C’est déjà pas facile de suspendre son incrédulité face à des pandas arpentant un univers post-apocalyptique (déjà, pourquoi des pandas ? pourquoi pas des dodos… ou des bisons ?), si en plus ils ressemblent tous les trois à la même peluche de fête foraine, ça devient compliqué. Mais bon, encore une fois, c’est une websérie, et on fait donc avec les moyens du bord.
D’autant que le parcours de Wastelander Panda est quand même assez prodigieux.
A l’origine, il s’agissait d’un projet personnel de Victoria Cocks et Marcus McKenzie, donnant lieu à un « pilote » de 3 minutes nommé Wastelander Panda: Prologue et mis en ligne en janvier 2012. Il se passe alors quelque chose de formidable : le projet devient viral et la video atteint vite les 100 000 vues. Pas mal pour un petit projet monté par des débutants !
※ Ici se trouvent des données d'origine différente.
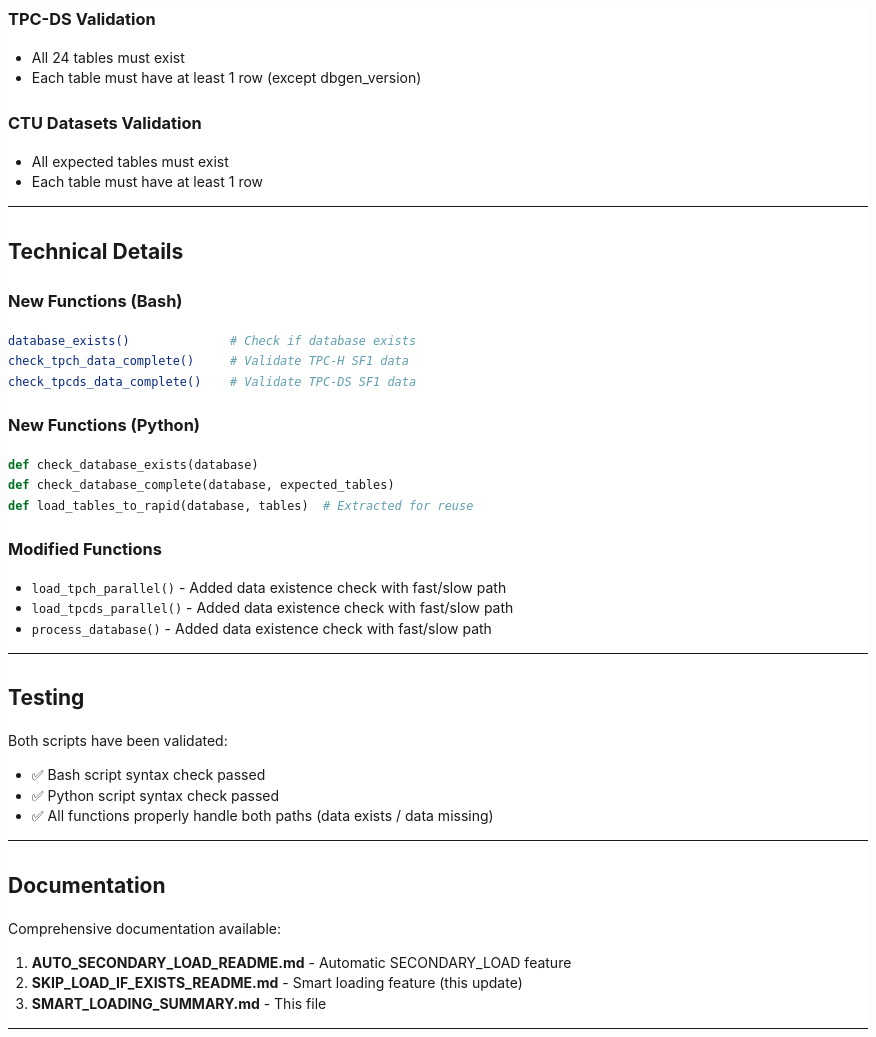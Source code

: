 
### TPC-DS Validation
- All 24 tables must exist
- Each table must have at least 1 row (except dbgen_version)

### CTU Datasets Validation
- All expected tables must exist
- Each table must have at least 1 row

---

## Technical Details

### New Functions (Bash)
```bash
database_exists()              # Check if database exists
check_tpch_data_complete()     # Validate TPC-H SF1 data
check_tpcds_data_complete()    # Validate TPC-DS SF1 data
```

### New Functions (Python)
```python
def check_database_exists(database)
def check_database_complete(database, expected_tables)
def load_tables_to_rapid(database, tables)  # Extracted for reuse
```

### Modified Functions
- `load_tpch_parallel()` - Added data existence check with fast/slow path
- `load_tpcds_parallel()` - Added data existence check with fast/slow path
- `process_database()` - Added data existence check with fast/slow path

---

## Testing

Both scripts have been validated:
- ✅ Bash script syntax check passed
- ✅ Python script syntax check passed
- ✅ All functions properly handle both paths (data exists / data missing)

---

## Documentation

Comprehensive documentation available:
1. **AUTO_SECONDARY_LOAD_README.md** - Automatic SECONDARY_LOAD feature
2. **SKIP_LOAD_IF_EXISTS_README.md** - Smart loading feature (this update)
3. **SMART_LOADING_SUMMARY.md** - This file

---

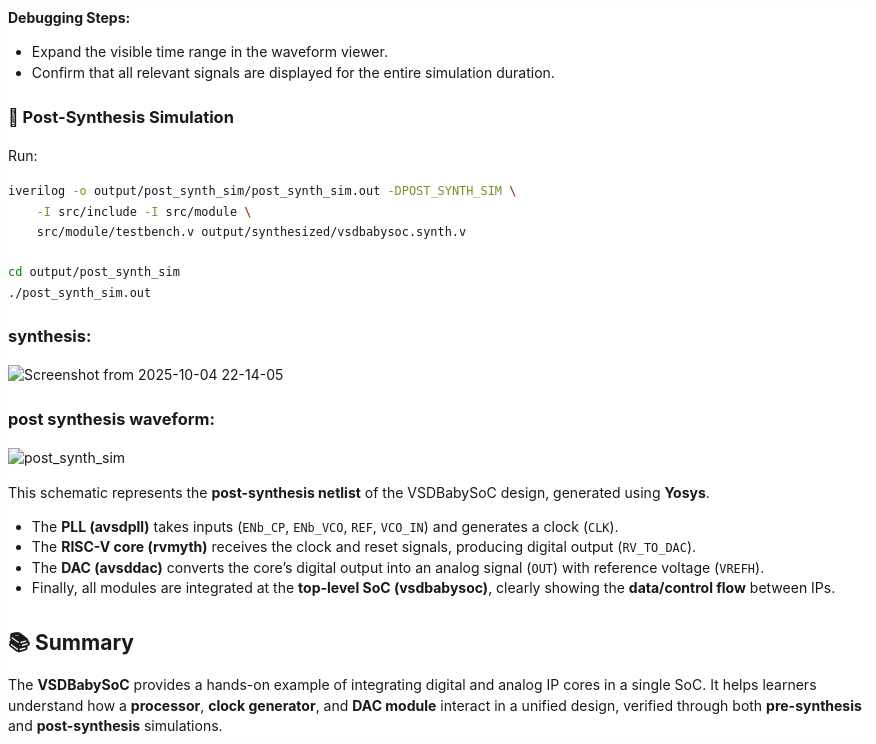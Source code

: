 **Debugging Steps:**  
- Expand the visible time range in the waveform viewer.  
- Confirm that all relevant signals are displayed for the entire simulation duration.  

### 🔹 Post-Synthesis Simulation

Run:
```bash
iverilog -o output/post_synth_sim/post_synth_sim.out -DPOST_SYNTH_SIM \
    -I src/include -I src/module \
    src/module/testbench.v output/synthesized/vsdbabysoc.synth.v

cd output/post_synth_sim
./post_synth_sim.out

```
### synthesis:
<img width="1920" height="923" alt="Screenshot from 2025-10-04 22-14-05" src="https://github.com/user-attachments/assets/63233909-b684-4db7-b7b6-f04464d4bef0" />

### post synthesis waveform:
<img width="1920" height="923" alt="post_synth_sim" src="https://github.com/user-attachments/assets/f1e72bf6-8bf1-4329-8c29-b2ef6c72fde9" />

This schematic represents the **post-synthesis netlist** of the VSDBabySoC design, generated using **Yosys**.

- The **PLL (avsdpll)** takes inputs (`ENb_CP`, `ENb_VCO`, `REF`, `VCO_IN`) and generates a clock (`CLK`).  
- The **RISC-V core (rvmyth)** receives the clock and reset signals, producing digital output (`RV_TO_DAC`).  
- The **DAC (avsddac)** converts the core’s digital output into an analog signal (`OUT`) with reference voltage (`VREFH`).  
- Finally, all modules are integrated at the **top-level SoC (vsdbabysoc)**, clearly showing the **data/control flow** between IPs.

## 📚 Summary

The **VSDBabySoC** provides a hands-on example of integrating digital and analog IP cores in a single SoC.
It helps learners understand how a **processor**, **clock generator**, and **DAC module** interact in a unified design, verified through both **pre-synthesis** and **post-synthesis** simulations.

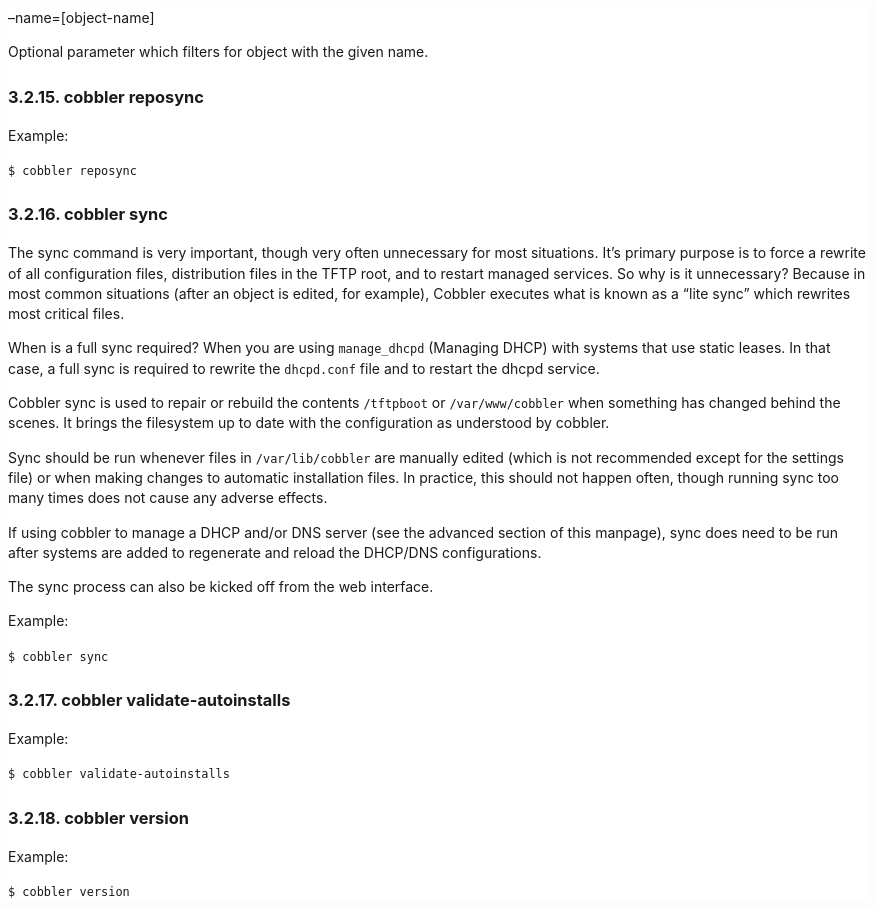 –name=[object-name]

Optional parameter which filters for object with the given name.

### 3.2.15. cobbler reposync

Example:

```
$ cobbler reposync
```

### 3.2.16. cobbler sync

The sync command is very important, though very often unnecessary for most situations. It’s primary purpose is to force a rewrite of all configuration files, distribution files in the TFTP root, and to restart managed services. So why is it unnecessary? Because in most common situations (after an object is edited, for example), Cobbler executes what is known as a “lite sync” which rewrites most critical files.

When is a full sync required? When you are using `manage_dhcpd` (Managing DHCP) with systems that use static leases. In that case, a full sync is required to rewrite the `dhcpd.conf` file and to restart the dhcpd service.

Cobbler sync is used to repair or rebuild the contents `/tftpboot` or `/var/www/cobbler` when something has changed behind the scenes. It brings the filesystem up to date with the configuration as understood by cobbler.

Sync should be run whenever files in `/var/lib/cobbler` are manually edited (which is not recommended except for the settings file) or when making changes to automatic installation files. In practice, this should not happen often, though running sync too many times does not cause any adverse effects.

If using cobbler to manage a DHCP and/or DNS server (see the advanced section of this manpage), sync does need to be run after systems are added to regenerate and reload the DHCP/DNS configurations.

The sync process can also be kicked off from the web interface.

Example:

```
$ cobbler sync
```

### 3.2.17. cobbler validate-autoinstalls

Example:

```
$ cobbler validate-autoinstalls
```

### 3.2.18. cobbler version

Example:

```
$ cobbler version
```
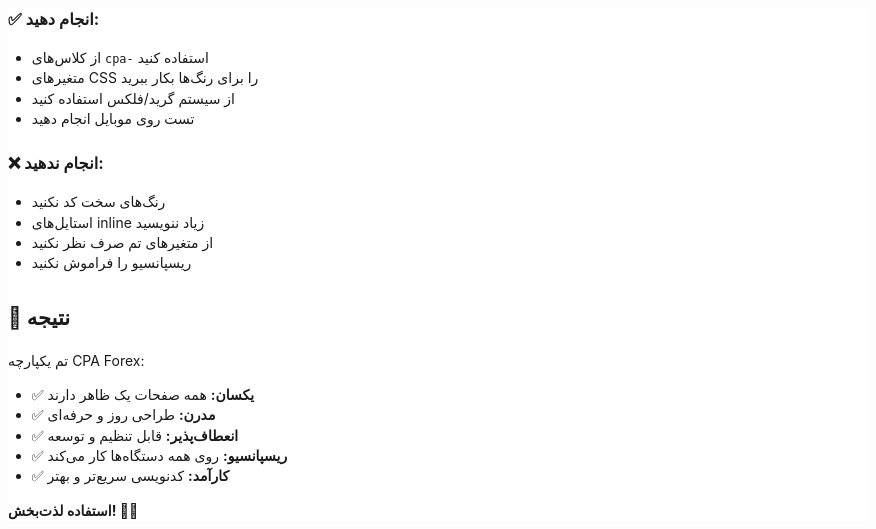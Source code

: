 ### ✅ **انجام دهید:**
- از کلاس‌های `cpa-` استفاده کنید
- متغیرهای CSS را برای رنگ‌ها بکار ببرید
- از سیستم گرید/فلکس استفاده کنید
- تست روی موبایل انجام دهید

### ❌ **انجام ندهید:**
- رنگ‌های سخت کد نکنید
- استایل‌های inline زیاد ننویسید
- از متغیرهای تم صرف نظر نکنید
- ریسپانسیو را فراموش نکنید

## 🎉 نتیجه

تم یکپارچه CPA Forex:
- ✅ **یکسان:** همه صفحات یک ظاهر دارند
- ✅ **مدرن:** طراحی روز و حرفه‌ای
- ✅ **انعطاف‌پذیر:** قابل تنظیم و توسعه
- ✅ **ریسپانسیو:** روی همه دستگاه‌ها کار می‌کند
- ✅ **کارآمد:** کدنویسی سریع‌تر و بهتر

**استفاده لذت‌بخش! 🎨✨**

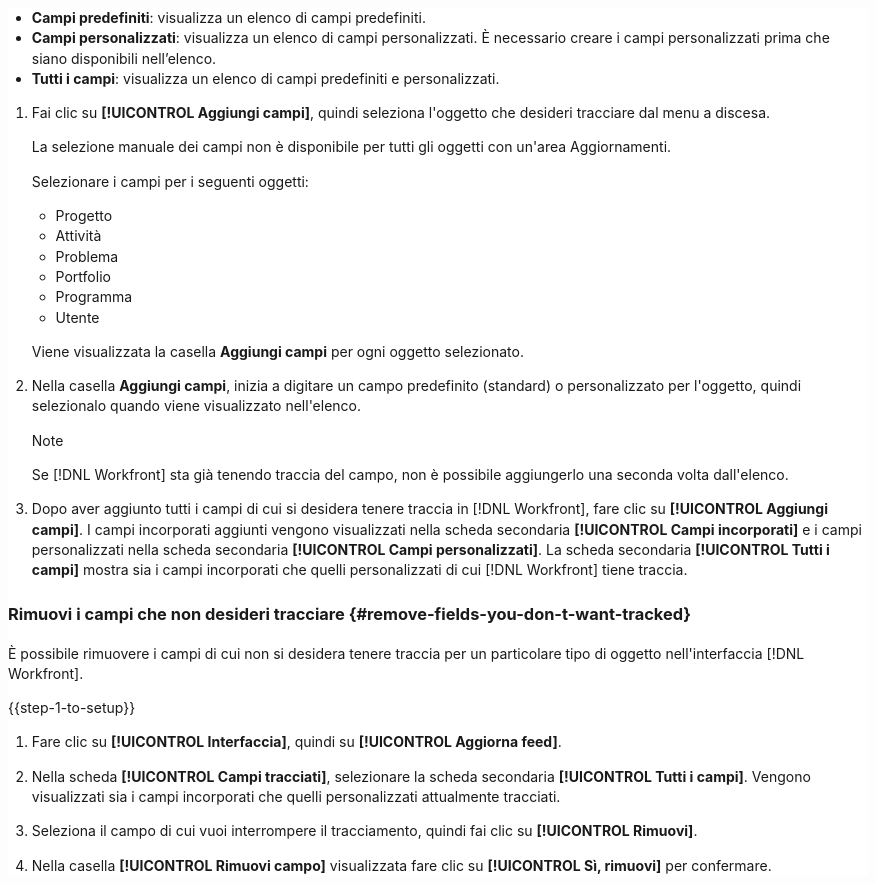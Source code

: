    * **Campi predefiniti**: visualizza un elenco di campi predefiniti.
   * **Campi personalizzati**: visualizza un elenco di campi personalizzati. È necessario creare i campi personalizzati prima che siano disponibili nell’elenco.
   * **Tutti i campi**: visualizza un elenco di campi predefiniti e personalizzati.

1. Fai clic su **[!UICONTROL Aggiungi campi]**, quindi seleziona l&#39;oggetto che desideri tracciare dal menu a discesa.

   La selezione manuale dei campi non è disponibile per tutti gli oggetti con un&#39;area Aggiornamenti.

   Selezionare i campi per i seguenti oggetti:

   * Progetto
   * Attività
   * Problema
   * Portfolio
   * Programma
   * Utente

   Viene visualizzata la casella **Aggiungi campi** per ogni oggetto selezionato.
1. Nella casella **Aggiungi campi**, inizia a digitare un campo predefinito (standard) o personalizzato per l&#39;oggetto, quindi selezionalo quando viene visualizzato nell&#39;elenco.

   >[!NOTE]
   >
   >Se [!DNL Workfront] sta già tenendo traccia del campo, non è possibile aggiungerlo una seconda volta dall&#39;elenco.

1. Dopo aver aggiunto tutti i campi di cui si desidera tenere traccia in [!DNL Workfront], fare clic su **[!UICONTROL Aggiungi campi]**.
I campi incorporati aggiunti vengono visualizzati nella scheda secondaria **[!UICONTROL Campi incorporati]** e i campi personalizzati nella scheda secondaria **[!UICONTROL Campi personalizzati]**.
La scheda secondaria **[!UICONTROL Tutti i campi]** mostra sia i campi incorporati che quelli personalizzati di cui [!DNL Workfront] tiene traccia.



### Rimuovi i campi che non desideri tracciare {#remove-fields-you-don-t-want-tracked}

È possibile rimuovere i campi di cui non si desidera tenere traccia per un particolare tipo di oggetto nell&#39;interfaccia [!DNL Workfront].

{{step-1-to-setup}}

1. Fare clic su **[!UICONTROL Interfaccia]**, quindi su **[!UICONTROL Aggiorna feed]**.

1. Nella scheda **[!UICONTROL Campi tracciati]**, selezionare la scheda secondaria **[!UICONTROL Tutti i campi]**. Vengono visualizzati sia i campi incorporati che quelli personalizzati attualmente tracciati.

1. Seleziona il campo di cui vuoi interrompere il tracciamento, quindi fai clic su **[!UICONTROL Rimuovi]**.




1. Nella casella **[!UICONTROL Rimuovi campo]** visualizzata fare clic su **[!UICONTROL Sì, rimuovi]** per confermare.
L’équipe décide alors de mettre en ligne trois épisodes complémentaires, qui sont présentés au public via un site interactif l’année suivante. Intitulés respectivement, « Isaac & Rose », « Arcaryus & Rose » et « Arcaryus & Akira », ils représentent trois points (très éloignés les uns des autres) de la timeline, et permettent d’approfondir l’univers post-apocalyptique. Ils s’orientent clairement sur la question de la survie, mais aussi du lien à l’autre : Isaac décidant de protéger Rose, Arcaryus et Rose faisant chemin ensemble en dépit de leurs différences, Arcaryus faisant la rencontre d’Akira dans un endroit sordide. J’ai trouvé personnellement ces trois volets plus mélancoliques que le premier épisode de la série dont je parle plus haut, sans jamais négliger toutefois de dépeindre la violence de l’univers.
Après ces trois webisodes, l’étape suivante devient très clairement de monter une véritable série, et c’est grâce au crowdfunding que l’initiative voit le jour, avec un budget de 25 000 dollars australiens (un record à l’époque pour une production de ce pays). Le groupe public ABC décide alors de commander 6 épisodes ; une belle surprise puisque c’est la première fois qu’une série est conçue spécialement pour iView. Wastelander Panda: Exile est alors proposée en VOD, puis commercialisée en DVD ; un roman graphique est également conçu en parallèle.
Quelques récompenses plus tard (tout de même), la saga de Wastelander Panda semble hélas s’être arrêtée là. Nul doute qu’il y aurait pourtant matière à dire bien plus, mais il est déjà rare qu’un projet de science-fiction aille si loin avec si peu. A défaut d’être follement tombée sous le charme de la série (mais peut-être que les épisodes suivants auront plus de force ?), je suis quand même impressionnée par son univers dense et cohérent, et par la vision esthétique, présente dés le prologue.
Et j’ai une curieuse envie de sortir mon ours en peluche de son tiroir, et d’aller jouer dans un bac à sable en plein soleil, aussi. Mais c’est probablement un hasard absolu.